The data |
════════

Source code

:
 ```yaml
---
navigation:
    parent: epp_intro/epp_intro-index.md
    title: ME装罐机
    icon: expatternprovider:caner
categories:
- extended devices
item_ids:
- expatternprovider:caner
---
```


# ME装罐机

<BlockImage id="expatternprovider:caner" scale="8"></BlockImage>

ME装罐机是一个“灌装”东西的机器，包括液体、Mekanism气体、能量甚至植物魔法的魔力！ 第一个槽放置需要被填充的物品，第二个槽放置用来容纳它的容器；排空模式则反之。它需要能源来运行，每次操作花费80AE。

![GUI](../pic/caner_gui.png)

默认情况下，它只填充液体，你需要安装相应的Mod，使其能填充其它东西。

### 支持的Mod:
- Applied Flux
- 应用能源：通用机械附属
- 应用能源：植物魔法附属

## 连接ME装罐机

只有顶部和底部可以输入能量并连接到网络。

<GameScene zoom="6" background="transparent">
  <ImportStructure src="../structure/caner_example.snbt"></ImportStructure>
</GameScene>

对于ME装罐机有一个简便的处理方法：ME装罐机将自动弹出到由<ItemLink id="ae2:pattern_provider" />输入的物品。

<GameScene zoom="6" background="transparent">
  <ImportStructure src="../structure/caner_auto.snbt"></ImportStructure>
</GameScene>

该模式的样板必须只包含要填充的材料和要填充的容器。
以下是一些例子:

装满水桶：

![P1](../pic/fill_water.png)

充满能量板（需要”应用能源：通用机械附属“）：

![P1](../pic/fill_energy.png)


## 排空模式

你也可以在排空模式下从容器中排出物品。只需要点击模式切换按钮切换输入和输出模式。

════════

Instructions for the task |
Return the data above in full, keeping each line exactly as it stands.

Solution to the exercise |
Source code

:
 ```yaml
---
navigation:
    parent: epp_intro/epp_intro-index.md
    title: ME装罐机
    icon: expatternprovider:caner
categories:
- extended devices
item_ids:
- expatternprovider:caner
---
```


# ME装罐机

<BlockImage id="expatternprovider:caner" scale="8"></BlockImage>

ME装罐机是一个“灌装”东西的机器，包括液体、Mekanism气体、能量甚至植物魔法的魔力！ 第一个槽放置需要被填充的物品，第二个槽放置用来容纳它的容器；排空模式则反之。它需要能源来运行，每次操作花费80AE。

![GUI](../pic/caner_gui.png)

默认情况下，它只填充液体，你需要安装相应的Mod，使其能填充其它东西。

### 支持的Mod:
- Applied Flux
- 应用能源：通用机械附属
- 应用能源：植物魔法附属

## 连接ME装罐机

只有顶部和底部可以输入能量并连接到网络。

<GameScene zoom="6" background="transparent">
  <ImportStructure src="../structure/caner_example.snbt"></ImportStructure>
</GameScene>

对于ME装罐机有一个简便的处理方法：ME装罐机将自动弹出到由<ItemLink id="ae2:pattern_provider" />输入的物品。

<GameScene zoom="6" background="transparent">
  <ImportStructure src="../structure/caner_auto.snbt"></ImportStructure>
</GameScene>

该模式的样板必须只包含要填充的材料和要填充的容器。
以下是一些例子:

装满水桶：

![P1](../pic/fill_water.png)

充满能量板（需要”应用能源：通用机械附属“）：

![P1](../pic/fill_energy.png)


## 排空模式

你也可以在排空模式下从容器中排出物品。只需要点击模式切换按钮切换输入和输出模式。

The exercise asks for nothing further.